Concernant les transferts de déchets, la proposition de résolution formule plusieurs recommandations. De tels mouvements au sein de l'Union européenne sont, en effet, régis par un règlement de 2006. Ce texte transpose, dans le droit de l'Union, les dispositions de la convention de Bâle sur le contrôle des mouvements transfrontières de déchets dangereux et leur élimination, adoptée le 22 mars 1989 et entrée en vigueur en France le 5 mai 1992, ainsi que la décision de 2001 de l'OCDE qui vise à contrôler les mouvements, entre pays de l'OCDE, de déchets destinés à des opérations de valorisation.

Une révision de ce règlement européen de 2006 a été proposée par la Commission européenne en novembre 2021. Elle vise à prévenir la pollution liée aux exportations de déchets, en particulier en dehors du continent européen, à encourager le développement de l'économie circulaire, en facilitant les transferts intra-européens, et à lutter contre les transferts illégaux de déchets qui représenteraient entre 15 % et 30 % des transferts.

La Commission européenne propose ainsi d'interdire toute exportation de déchets vers des pays tiers n'appartenant pas à l'OCDE, sauf si ces derniers en font la demande officielle et apportent la preuve que les déchets importés font l'objet d'une valorisation rationnelle sur le plan environnemental.
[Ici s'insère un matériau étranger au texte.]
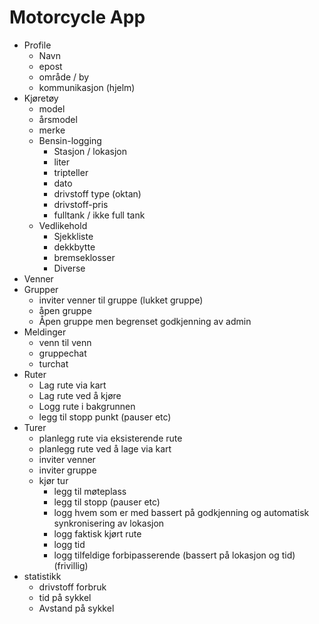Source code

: # Motorcycle App

* Profile
  * Navn
  * epost
  * område / by
  * kommunikasjon (hjelm)
* Kjøretøy
  * model
  * årsmodel
  * merke
  * Bensin-logging
    * Stasjon / lokasjon
    * liter
    * tripteller
    * dato
    * drivstoff type (oktan)
    * drivstoff-pris
    * fulltank / ikke full tank
  * Vedlikehold
    * Sjekkliste
    * dekkbytte
    * bremseklosser
    * Diverse
* Venner
* Grupper
  * inviter venner til gruppe (lukket gruppe)
  * åpen gruppe
  * Åpen gruppe men begrenset godkjenning av admin
* Meldinger
  * venn til venn
  * gruppechat
  * turchat
* Ruter
  * Lag rute via kart
  * Lag rute ved å kjøre
  * Logg rute i bakgrunnen
  * legg til stopp punkt (pauser etc)
* Turer
  * planlegg rute via eksisterende rute
  * planlegg rute ved å lage via kart
  * inviter venner
  * inviter gruppe
  * kjør tur
    * legg til møteplass
    * legg til stopp (pauser etc)
    * logg hvem som er med bassert på godkjenning og automatisk synkronisering av lokasjon
    * logg faktisk kjørt rute
    * logg tid
    * logg tilfeldige forbipasserende (bassert på lokasjon og tid) (frivillig)
* statistikk
  * drivstoff forbruk
  * tid på sykkel
  * Avstand på sykkel
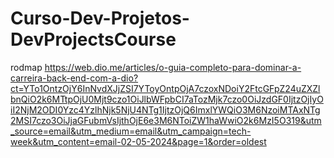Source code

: # Curso-Dev-Projetos-DevProjectsCourse


rodmap
https://web.dio.me/articles/o-guia-completo-para-dominar-a-carreira-back-end-com-a-dio?ct=YTo1OntzOjY6InNvdXJjZSI7YToyOntpOjA7czoxNDoiY2FtcGFpZ24uZXZlbnQiO2k6MTtpOjU0Mjt9czo1OiJlbWFpbCI7aTozMjk7czo0OiJzdGF0IjtzOjIyOiI2NjM2ODI0Yzc4YzlhNjk5NjU4NTg1IjtzOjQ6ImxlYWQiO3M6NzoiMTAxNTg2MSI7czo3OiJjaGFubmVsIjthOjE6e3M6NToiZW1haWwiO2k6MzI5O319&utm_source=email&utm_medium=email&utm_campaign=tech-week&utm_content=email-02-05-2024&page=1&order=oldest
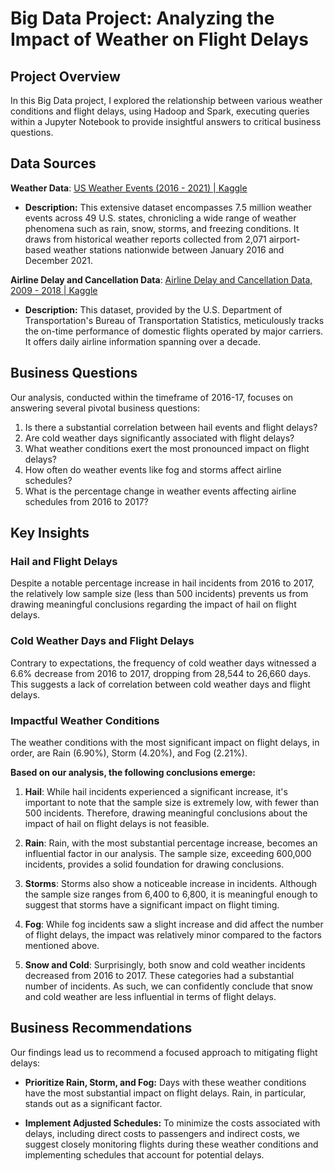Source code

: # Big Data Project: Analyzing the Impact of Weather on Flight Delays

## Project Overview

In this Big Data project, I explored the relationship between various weather conditions and flight delays, using Hadoop and Spark, executing queries within a Jupyter Notebook to provide insightful answers to critical business questions.

## Data Sources

**Weather Data**: [US Weather Events (2016 - 2021) | Kaggle](https://www.kaggle.com/datasets/sobhanmoosavi/us-weather-events)
- **Description:** This extensive dataset encompasses 7.5 million weather events across 49 U.S. states, chronicling a wide range of weather phenomena such as rain, snow, storms, and freezing conditions. It draws from historical weather reports collected from 2,071 airport-based weather stations nationwide between January 2016 and December 2021.

**Airline Delay and Cancellation Data**: [Airline Delay and Cancellation Data, 2009 - 2018 | Kaggle](https://www.kaggle.com/datasets/yuanyuwendymu/airline-delay-and-cancellation-data-2009-2018)
- **Description:** This dataset, provided by the U.S. Department of Transportation's Bureau of Transportation Statistics, meticulously tracks the on-time performance of domestic flights operated by major carriers. It offers daily airline information spanning over a decade.

## Business Questions

Our analysis, conducted within the timeframe of 2016-17, focuses on answering several pivotal business questions:

1. Is there a substantial correlation between hail events and flight delays?
2. Are cold weather days significantly associated with flight delays?
3. What weather conditions exert the most pronounced impact on flight delays?
4. How often do weather events like fog and storms affect airline schedules?
5. What is the percentage change in weather events affecting airline schedules from 2016 to 2017?

## Key Insights

### Hail and Flight Delays
Despite a notable percentage increase in hail incidents from 2016 to 2017, the relatively low sample size (less than 500 incidents) prevents us from drawing meaningful conclusions regarding the impact of hail on flight delays.

### Cold Weather Days and Flight Delays
Contrary to expectations, the frequency of cold weather days witnessed a 6.6% decrease from 2016 to 2017, dropping from 28,544 to 26,660 days. This suggests a lack of correlation between cold weather days and flight delays.

### Impactful Weather Conditions
The weather conditions with the most significant impact on flight delays, in order, are Rain (6.90%), Storm (4.20%), and Fog (2.21%).

**Based on our analysis, the following conclusions emerge:**

1. **Hail**: While hail incidents experienced a significant increase, it's important to note that the sample size is extremely low, with fewer than 500 incidents. Therefore, drawing meaningful conclusions about the impact of hail on flight delays is not feasible.

2. **Rain**: Rain, with the most substantial percentage increase, becomes an influential factor in our analysis. The sample size, exceeding 600,000 incidents, provides a solid foundation for drawing conclusions.

3. **Storms**: Storms also show a noticeable increase in incidents. Although the sample size ranges from 6,400 to 6,800, it is meaningful enough to suggest that storms have a significant impact on flight timing.

4. **Fog**: While fog incidents saw a slight increase and did affect the number of flight delays, the impact was relatively minor compared to the factors mentioned above.

5. **Snow and Cold**: Surprisingly, both snow and cold weather incidents decreased from 2016 to 2017. These categories had a substantial number of incidents. As such, we can confidently conclude that snow and cold weather are less influential in terms of flight delays.

## Business Recommendations

Our findings lead us to recommend a focused approach to mitigating flight delays:

- **Prioritize Rain, Storm, and Fog:** Days with these weather conditions have the most substantial impact on flight delays. Rain, in particular, stands out as a significant factor.

- **Implement Adjusted Schedules:** To minimize the costs associated with delays, including direct costs to passengers and indirect costs, we suggest closely monitoring flights during these weather conditions and implementing schedules that account for potential delays.
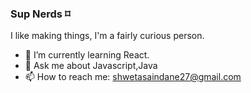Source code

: ### Sup Nerds ⌑

I like making things, I'm a fairly curious person.

- 🌱 I’m currently learning React.
- 💬 Ask me about Javascript,Java
- 📫 How to reach me: shwetasaindane27@gmail.com

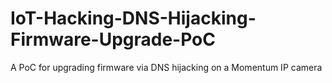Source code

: # IoT-Hacking-DNS-Hijacking-Firmware-Upgrade-PoC
A PoC for upgrading firmware via DNS hijacking on a Momentum IP camera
L'objectif est d'éviter que des déchets ne soient importés par des pays qui ne disposent pas de moyens suffisants pour les traiter dans des conditions satisfaisantes sur les plans environnemental et sanitaire, et que ces transferts s'opèrent sans leur accord.

Le Parlement a proposé d'aller encore plus loin en interdisant les exportations de déchets plastiques vers les pays tiers, ce qui limiterait encore plus les transferts de déchets hors de l'Union européenne. Toutefois, il semblerait que cette mesure ne soit pas compatible avec les règles de l'Organisation mondiale du commerce (OMC) et la décision de l'OCDE. La proposition de résolution s'inquiète d'un tel durcissement qui pourrait affecter plus particulièrement les outre-mer français dans la gestion de leurs déchets.

En raison de leur appartenance au territoire européen, les régions ultrapériphériques doivent se conformer au règlement relatif aux transferts de déchets, et doivent donc respecter ces procédures dès lors que, dans le cadre d'un transfert vers l'État membre dont elles ressortissent, les déchets transitent par un autre État membre ou par un pays tiers.

Initialement, le texte présenté par la Commission européenne ne contenait pas de dispositions particulières relatives à la situation des régions ultrapériphériques en matière de transfert de déchets. Lors des discussions au Conseil, la France a proposé un assouplissement des procédures pour les régions ultrapériphériques et a plaidé pour faciliter les transferts de déchets entre deux territoires d'un même État membre transitant par un autre État membre.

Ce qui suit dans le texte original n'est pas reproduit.